The number of Americans dependent on the government’s supplemental nutrition assistance program is now at the highest level since the program was introduced in 1939, in response to the severe malnutrition of the depression years. Now the numbers are rising with every new release of statistics. The average monthly pay out per person is $133, and without it, America’s poorest would undoubtedly be expressing their fury at their political leaders, potentially in violent protest.
The USA is emblematic of a global problem; in many countries the cost of food is escalating beyond the reach of the poorest levels of society. Just over two years ago the world suffered a sudden food crisis as prices of many basic commodities rose by an average of more than 40%. Food riots broke out in 30 nations from Cameroon to Egypt. Political leaders expressed some concern about the issue of ‘food security’ but events were still considered to be a ‘blip’. A number of experts reassured us that the food price rises were the result of an unfortunate combination of circumstances, notably increased demand for foods from increasingly wealthy developing nations, poor weather conditions reducing crop yields, and a shift from growing food crops to biofuels.

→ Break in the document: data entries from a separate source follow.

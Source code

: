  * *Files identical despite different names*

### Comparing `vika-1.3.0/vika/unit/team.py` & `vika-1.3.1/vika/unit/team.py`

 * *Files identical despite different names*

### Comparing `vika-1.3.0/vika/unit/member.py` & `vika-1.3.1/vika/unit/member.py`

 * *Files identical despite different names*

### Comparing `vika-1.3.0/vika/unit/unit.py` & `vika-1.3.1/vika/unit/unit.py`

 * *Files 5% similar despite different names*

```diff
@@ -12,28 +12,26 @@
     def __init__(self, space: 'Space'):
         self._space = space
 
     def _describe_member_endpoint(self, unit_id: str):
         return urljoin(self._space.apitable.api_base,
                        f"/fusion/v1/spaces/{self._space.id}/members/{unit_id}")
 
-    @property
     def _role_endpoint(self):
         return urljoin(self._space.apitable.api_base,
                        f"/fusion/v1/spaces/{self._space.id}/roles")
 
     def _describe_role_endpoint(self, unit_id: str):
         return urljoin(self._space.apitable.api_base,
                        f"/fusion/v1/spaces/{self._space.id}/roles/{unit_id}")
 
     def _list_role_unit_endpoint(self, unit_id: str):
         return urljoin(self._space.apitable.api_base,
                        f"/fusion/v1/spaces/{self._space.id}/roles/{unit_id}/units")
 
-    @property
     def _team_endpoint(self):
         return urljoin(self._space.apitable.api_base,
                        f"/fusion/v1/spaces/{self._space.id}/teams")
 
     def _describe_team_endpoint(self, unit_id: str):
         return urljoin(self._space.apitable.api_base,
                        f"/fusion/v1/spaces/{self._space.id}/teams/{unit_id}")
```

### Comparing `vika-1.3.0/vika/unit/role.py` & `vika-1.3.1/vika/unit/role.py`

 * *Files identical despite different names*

Last December the UN’s Food and Agricultural Organisation (FAO) was reporting that global food prices had reached a new high. This too was simply another blip, we were told, with the price spike being attributed to a sharp rise in the cost of two particular commodities, sugar and cereals, the latter being caused by Russia’s ban on wheat exports and increasing dedication of croplands for biofuels. Inevitably, there have been further food riots.
It provides us with some comfort to hear price rises explained as a ‘blip’, but that is not what is happening. The sharp accelerations in price rises simply expose the desperate fragility of our food system as it struggles to feed a rapidly growing population an increasingly diverse diet, in the face of investor speculation, climatic disaster, and diversion of agricultural land to biofuels production. The FAO is warning that food prices will continue to rise, unless there are significant increases in world grain crops. The stark fact is we can’t grow enough.
We have become used to the ready availability of huge quantities and varieties of food. Many big supermarkets in the US stock around 50,000 items. We have needed to spend as little as 10-15% of disposable income on food and drink. Contrast that with the poor medieval labourer who spent two thirds of his wages on the most basic sustenance.
Any improvement of that basic diet has been almost exclusively due to the input of fossil fuel energy. It is inevitable that we will slip back to a medieval diet as cheap energy ceases to be available. We’ll have to live largely without meat, processed foods and the diverse fruits, vegetables and other items we pluck from the world’s larder. But we’ll be able to eat. Others won’t be so lucky.